» YOUR TASK: Filter the entries below, keeping every line that has the word "адресов".

» INPUT:

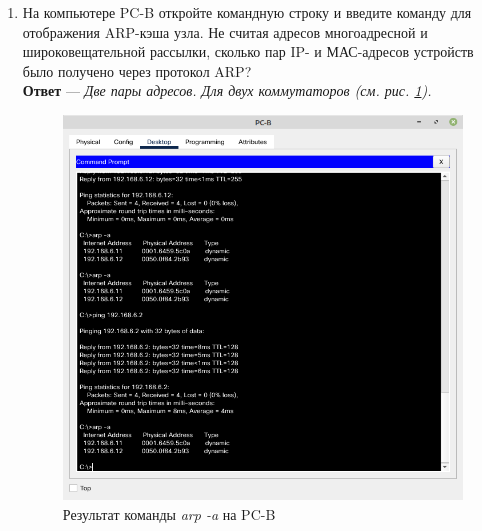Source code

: \documentclass[a4paper,14pt]{extarticle}
\begin{document}
\begin{enumerate}
	\item На компьютере PC-B откройте командную строку и введите команду для отображения ARP-кэша
	узла. Не считая адресов многоадресной и широковещательной рассылки, сколько пар IP- и МАС-адресов устройств было получено через протокол ARP?\\
	\textbf{Ответ} --- \textit{Две пары адресов. Для двух коммутаторов (см. рис. \ref{fig:arp-pc-b}).}
	\begin{figure}[h!]
		\centering
		\includegraphics[width=0.5\linewidth]{images/arp-pc-b}
		\caption{Результат команды \textit{arp -a} на PC-B}
		\label{fig:arp-pc-b}
	\end{figure}
	

\end{enumerate}
\end{document}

» YOUR RESPONSE:
	узла. Не считая адресов многоадресной и широковещательной рассылки, сколько пар IP- и МАС-адресов устройств было получено через протокол ARP?\\
	\textbf{Ответ} --- \textit{Две пары адресов. Для двух коммутаторов (см. рис. \ref{fig:arp-pc-b}).}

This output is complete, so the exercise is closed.